A Texas-born Italian princess is vowing to fight a court order to vacate her 16th-century Roman villa that houses the world’s only known Caravaggio ceiling mural valued at $335m.
Princess Rita Generatte Boncompagni Ludovisi, 73, was last week served with 60 days’ notice to leave the Casino dell’Aurora, the latest chapter in a years-long inheritance battle with her late husband’s three sons .
Ms Boncompagni Ludovici, a former actress, told Reuters she was “appalled” at the order to vacate her home and would appeal the decision.
The Casino dell’Aurora, located in central Rome, was built on the ancient gardens of Julius Caesar and houses artworks by famous Italian artists, such as Guercino and Caravaggio’s Jupiter, Neptune and Pluto.
According to Reuters, in 2018, Ms. Boncompagni Ludovisi was allowed to live in the villa for the rest of her life, following the death of her third husband, Prince Nicolo Francesco Boncompagni Ludovisi.

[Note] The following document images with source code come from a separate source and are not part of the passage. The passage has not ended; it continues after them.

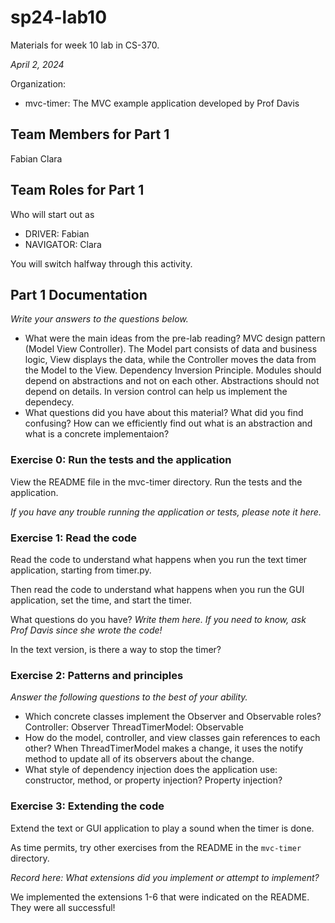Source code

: # sp24-lab10

Materials for week 10 lab in CS-370.

_April 2, 2024_

Organization:

- mvc-timer: The MVC example application developed by Prof Davis

## Team Members for Part 1

Fabian Clara

## Team Roles for Part 1

Who will start out as

- DRIVER: Fabian
- NAVIGATOR: Clara

You will switch halfway through this activity.

## Part 1 Documentation

_Write your answers to the questions below._

- What were the main ideas from the pre-lab reading?
  MVC design pattern (Model View Controller). The Model part consists of data and business logic, View displays the data, while the Controller moves the data from the Model to the View.
  Dependency Inversion Principle. Modules should depend on abstractions and not on each other. Abstractions should not depend on details. In version control can help us implement the dependecy.
- What questions did you have about this material? What did you find confusing?
  How can we efficiently find out what is an abstraction and what is a concrete implementaion?

### Exercise 0: Run the tests and the application

View the README file in the mvc-timer directory. Run the tests and the application.

_If you have any trouble running the application or tests, please note it here._

### Exercise 1: Read the code

Read the code to understand what happens when you run the text timer application, starting from timer.py.

Then read the code to understand what happens when you run the GUI application, set the time, and start the timer.

What questions do you have? _Write them here. If you need to know, ask Prof Davis since she wrote the code!_

In the text version, is there a way to stop the timer?

### Exercise 2: Patterns and principles

_Answer the following questions to the best of your ability._

- Which concrete classes implement the Observer and Observable roles?
  Controller: Observer
  ThreadTimerModel: Observable
- How do the model, controller, and view classes gain references to each other?
  When ThreadTimerModel makes a change, it uses the notify method to update all of its observers about the change.
- What style of dependency injection does the application use: constructor, method, or property injection?
  Property injection?

### Exercise 3: Extending the code

Extend the text or GUI application to play a sound when the timer is done.

As time permits, try other exercises from the README in the `mvc-timer` directory.

_Record here: What extensions did you implement or attempt to implement?_

We implemented the extensions 1-6 that were indicated on the README. They were all successful!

If sold, the proceeds would be divided between her and her late husband’s sons.
The Italian royal’s sons disputed the terms of his will, and they have been involved in a protracted legal dispute ever since.

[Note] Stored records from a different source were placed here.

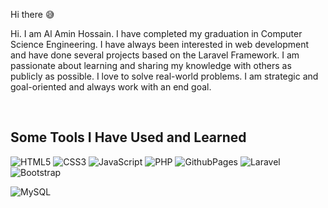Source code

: Hi there 😅  
  

Hi. I am Al Amin Hossain. I have completed my graduation in Computer Science Engineering. I have always been interested in web development and have done several projects based on the Laravel Framework. I am passionate about learning and sharing my knowledge with others as publicly as possible. I love to solve real-world problems. I am strategic and goal-oriented and always work with an end goal.  
  

<br/>  


## Some Tools I Have Used and Learned

![HTML5](https://img.shields.io/badge/html5-%23E34F26.svg?style=for-the-badge&logo=html5&logoColor=white)
![CSS3](https://img.shields.io/badge/css3-%231572B6.svg?style=for-the-badge&logo=css3&logoColor=white) 
![JavaScript](https://img.shields.io/badge/javascript-%23323330.svg?style=for-the-badge&logo=javascript&logoColor=%23F7DF1E) 
![PHP](https://img.shields.io/badge/php-%23777BB4.svg?style=for-the-badge&logo=php&logoColor=white) 
![GithubPages](https://img.shields.io/badge/github%20pages-121013?style=for-the-badge&logo=github&logoColor=white) 
![Laravel](https://img.shields.io/badge/laravel-%23FF2D20.svg?style=for-the-badge&logo=laravel&logoColor=white)
![Bootstrap](https://img.shields.io/badge/bootstrap-%238511FA.svg?style=for-the-badge&logo=bootstrap&logoColor=white) 
<!--![Apache](https://img.shields.io/badge/apache-%23D42029.svg?style=for-the-badge&logo=apache&logoColor=white) -->
![MySQL](https://img.shields.io/badge/mysql-%2300000f.svg?style=for-the-badge&logo=mysql&logoColor=white) 
<!--![Canva](https://img.shields.io/badge/Canva-%2300C4CC.svg?style=for-the-badge&logo=Canva&logoColor=white)-->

The villa has since fallen into a state of disrepair, and an Italian court ordered its sale to resolve an inheritance dispute with Prince Niccolo’s sons.
It failed to sell in an online auction in January 2022 after court-appointed experts placed a minimum bid price on the villa of $380m (350 million euros).
Four more auctions held at lower prices also found no takers.
After the collapse of an exterior wall on the property forced the closure of a neighboring road, a judge ruled that the property was not being properly maintained and issued an eviction order, according to La Repubblica.
Ms Boncompagni Ludovici told Reuters she believed she would have been sidelined by the courts after she was offered unauthorized paid tours of the property to help with maintenance costs.
According to the Associated Press, the villa was built in 1570, and had belonged to the Ludovici family since the early 1600s.
The previous listing on auction by the Rome Tribunal described it as a “monumental property” on six levels that “stands among the most distinguished architectural and landscape beauties of pre-unification Rome”.
It has three garages, two roof terraces and a “luxurious garden with arboreal essence and tall trees, walkways, stairs and rest areas”.
Ms Boncompagni Ludovici has lived in the villa for 20 years, telling the Guardian in a recent interview that she has devoted “all her time and resources” to it.
Before marrying her Italian prince, Ms. Boncompagni Ludovisi worked in television and real estate in New York, according to Forbes, and helped broker Donald Trump’s purchase of the General Motors building in 1998.
She was previously married to former Congressman John Jenrette from North Carolina.
Ms Boncompagni Ludovici did not immediately respond to a request for comment by The Independent.